* **Records for processing**:
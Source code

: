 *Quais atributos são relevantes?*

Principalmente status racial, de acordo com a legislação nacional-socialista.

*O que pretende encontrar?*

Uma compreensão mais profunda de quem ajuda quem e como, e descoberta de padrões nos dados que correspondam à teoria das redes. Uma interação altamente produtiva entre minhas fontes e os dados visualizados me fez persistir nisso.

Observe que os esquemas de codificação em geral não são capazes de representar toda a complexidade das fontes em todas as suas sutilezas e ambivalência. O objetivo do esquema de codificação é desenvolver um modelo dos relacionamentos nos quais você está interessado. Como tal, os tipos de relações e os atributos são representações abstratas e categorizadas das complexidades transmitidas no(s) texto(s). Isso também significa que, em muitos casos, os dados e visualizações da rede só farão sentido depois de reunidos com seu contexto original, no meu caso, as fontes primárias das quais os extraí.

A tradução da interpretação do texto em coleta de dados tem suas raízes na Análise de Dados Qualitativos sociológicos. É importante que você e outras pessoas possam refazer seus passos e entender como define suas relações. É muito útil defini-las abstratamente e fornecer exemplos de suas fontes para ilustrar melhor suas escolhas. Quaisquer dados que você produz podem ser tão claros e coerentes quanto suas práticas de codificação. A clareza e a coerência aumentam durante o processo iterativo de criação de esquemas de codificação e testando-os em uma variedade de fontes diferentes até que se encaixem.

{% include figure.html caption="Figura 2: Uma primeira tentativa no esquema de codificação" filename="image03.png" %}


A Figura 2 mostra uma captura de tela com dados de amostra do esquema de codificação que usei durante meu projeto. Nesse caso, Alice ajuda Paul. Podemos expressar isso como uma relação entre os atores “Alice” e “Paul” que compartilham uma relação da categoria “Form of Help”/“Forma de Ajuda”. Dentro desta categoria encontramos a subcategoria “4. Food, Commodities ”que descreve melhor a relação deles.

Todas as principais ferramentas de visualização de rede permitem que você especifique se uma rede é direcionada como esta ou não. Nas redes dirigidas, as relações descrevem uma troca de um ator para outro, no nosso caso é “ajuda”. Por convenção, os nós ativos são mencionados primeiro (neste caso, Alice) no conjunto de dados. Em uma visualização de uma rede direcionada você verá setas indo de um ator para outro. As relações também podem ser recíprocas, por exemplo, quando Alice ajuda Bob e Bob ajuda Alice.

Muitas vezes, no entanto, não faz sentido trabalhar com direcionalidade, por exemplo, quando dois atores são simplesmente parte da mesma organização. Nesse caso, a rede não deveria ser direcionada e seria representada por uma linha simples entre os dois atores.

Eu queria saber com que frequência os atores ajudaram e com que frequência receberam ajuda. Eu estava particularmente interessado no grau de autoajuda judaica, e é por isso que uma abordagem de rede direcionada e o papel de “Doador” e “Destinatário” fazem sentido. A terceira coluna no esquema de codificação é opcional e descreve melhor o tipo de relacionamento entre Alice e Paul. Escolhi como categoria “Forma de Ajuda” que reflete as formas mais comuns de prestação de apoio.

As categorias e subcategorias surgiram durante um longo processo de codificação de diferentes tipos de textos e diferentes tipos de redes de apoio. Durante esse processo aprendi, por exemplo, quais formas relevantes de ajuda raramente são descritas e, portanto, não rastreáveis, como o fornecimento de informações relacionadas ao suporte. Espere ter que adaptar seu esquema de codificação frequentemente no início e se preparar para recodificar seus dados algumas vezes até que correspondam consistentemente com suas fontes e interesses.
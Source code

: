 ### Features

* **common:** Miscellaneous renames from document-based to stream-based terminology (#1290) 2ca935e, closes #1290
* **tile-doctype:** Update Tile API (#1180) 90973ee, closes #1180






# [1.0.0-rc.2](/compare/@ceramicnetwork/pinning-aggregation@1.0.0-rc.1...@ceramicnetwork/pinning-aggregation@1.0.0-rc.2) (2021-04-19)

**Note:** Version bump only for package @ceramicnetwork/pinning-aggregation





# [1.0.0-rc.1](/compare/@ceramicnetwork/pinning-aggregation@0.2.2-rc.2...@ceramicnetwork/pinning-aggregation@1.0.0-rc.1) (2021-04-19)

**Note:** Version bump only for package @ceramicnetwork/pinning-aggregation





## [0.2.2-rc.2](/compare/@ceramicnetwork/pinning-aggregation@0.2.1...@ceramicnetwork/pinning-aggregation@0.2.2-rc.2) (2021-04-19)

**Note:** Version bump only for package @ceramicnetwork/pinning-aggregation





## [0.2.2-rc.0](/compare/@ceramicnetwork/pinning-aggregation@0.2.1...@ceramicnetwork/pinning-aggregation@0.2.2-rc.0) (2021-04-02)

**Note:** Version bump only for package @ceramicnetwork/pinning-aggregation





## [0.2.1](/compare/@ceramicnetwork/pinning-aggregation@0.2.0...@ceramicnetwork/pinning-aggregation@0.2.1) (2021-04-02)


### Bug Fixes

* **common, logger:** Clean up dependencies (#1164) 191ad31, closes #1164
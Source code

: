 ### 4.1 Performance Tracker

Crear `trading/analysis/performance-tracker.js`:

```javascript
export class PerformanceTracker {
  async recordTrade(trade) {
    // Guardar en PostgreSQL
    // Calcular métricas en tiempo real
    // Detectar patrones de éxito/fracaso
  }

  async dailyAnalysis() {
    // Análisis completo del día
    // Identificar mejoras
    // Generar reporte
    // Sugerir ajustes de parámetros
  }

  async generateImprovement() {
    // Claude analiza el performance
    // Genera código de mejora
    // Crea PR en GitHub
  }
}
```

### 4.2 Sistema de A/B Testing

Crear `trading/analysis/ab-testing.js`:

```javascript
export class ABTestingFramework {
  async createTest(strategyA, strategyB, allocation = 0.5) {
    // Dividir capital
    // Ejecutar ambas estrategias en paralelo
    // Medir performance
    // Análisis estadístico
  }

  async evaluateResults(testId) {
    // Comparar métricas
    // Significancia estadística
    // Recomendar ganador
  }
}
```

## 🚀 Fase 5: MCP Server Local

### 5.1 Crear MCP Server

* **Task to carry out**: Wherever the word "durante" appears in the entries above, copy that line.

* **Problem solution**:
A tradução da interpretação do texto em coleta de dados tem suas raízes na Análise de Dados Qualitativos sociológicos. É importante que você e outras pessoas possam refazer seus passos e entender como define suas relações. É muito útil defini-las abstratamente e fornecer exemplos de suas fontes para ilustrar melhor suas escolhas. Quaisquer dados que você produz podem ser tão claros e coerentes quanto suas práticas de codificação. A clareza e a coerência aumentam durante o processo iterativo de criação de esquemas de codificação e testando-os em uma variedade de fontes diferentes até que se encaixem.
A Figura 2 mostra uma captura de tela com dados de amostra do esquema de codificação que usei durante meu projeto. Nesse caso, Alice ajuda Paul. Podemos expressar isso como uma relação entre os atores “Alice” e “Paul” que compartilham uma relação da categoria “Form of Help”/“Forma de Ajuda”. Dentro desta categoria encontramos a subcategoria “4. Food, Commodities ”que descreve melhor a relação deles.
As categorias e subcategorias surgiram durante um longo processo de codificação de diferentes tipos de textos e diferentes tipos de redes de apoio. Durante esse processo aprendi, por exemplo, quais formas relevantes de ajuda raramente são descritas e, portanto, não rastreáveis, como o fornecimento de informações relacionadas ao suporte. Espere ter que adaptar seu esquema de codificação frequentemente no início e se preparar para recodificar seus dados algumas vezes até que correspondam consistentemente com suas fontes e interesses.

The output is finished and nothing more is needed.